* [Task goal] Count the lines below that contain the word "like" and give only the number.

◆ ◆ ◆ ◆ ◆ ◆ ◆

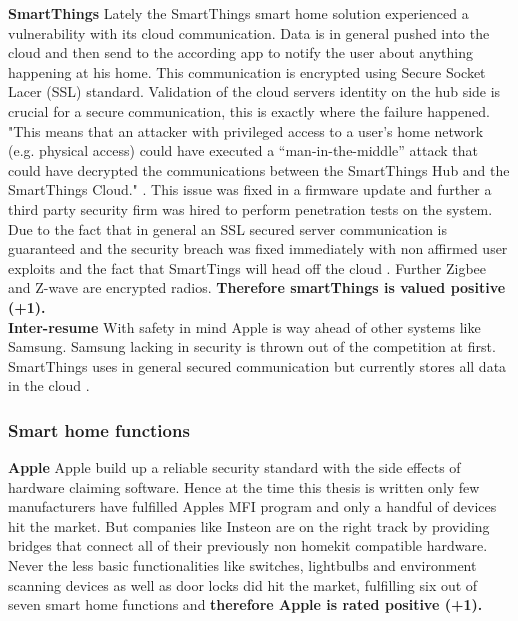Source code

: 			\textbf{SmartThings}
				Lately the SmartThings smart home solution experienced a vulnerability with its cloud communication. Data is in general pushed into the cloud and then send to the according app to notify the user about anything happening at his home. This communication is encrypted using Secure Socket Lacer (SSL) standard. Validation of the cloud servers identity on the hub side is crucial for a secure communication, this is exactly where the failure happened. "This means that an attacker with privileged access to a user’s home network (e.g. physical access) could have executed a “man-in-the-middle” attack that could have decrypted the communications between the SmartThings Hub and the SmartThings Cloud." \parencite{SmartThingsSecurityIssue}. This issue was fixed in a firmware update and further a third party security firm was hired to perform penetration tests on the system. Due to the fact that in general an SSL secured server communication is guaranteed and the security breach was fixed immediately with non affirmed user exploits and the fact that SmartTings will head off the cloud \parencite{SmartThingsCloud}. Further Zigbee and Z-wave are encrypted radios. \textbf{Therefore smartThings is valued positive (+1).}\\
				
			\textbf{Inter-resume}
				With safety in mind Apple is way ahead of other systems like Samsung. Samsung lacking in security is thrown out of the competition at first. SmartThings uses in general secured communication but currently stores all data in the cloud \parencite{SmartThingsCloud}.
	
				\pagebreak

		\subsubsection{Smart home functions}
			\textbf{Apple}
				Apple build up a reliable security standard with the side effects of hardware claiming software. Hence at the time this thesis is written only few manufacturers have fulfilled Apples MFI program and only a handful of devices hit the market. But companies like Insteon are on the right track by providing bridges that connect all of their previously non homekit compatible hardware. Never the less basic functionalities like switches, lightbulbs and environment scanning devices as well as door locks did hit the market, fulfilling six out of seven smart home functions and \textbf{therefore Apple is rated positive (+1).}\\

◆ ◆ ◆ ◆ ◆ ◆ ◆

* [Answer area] 2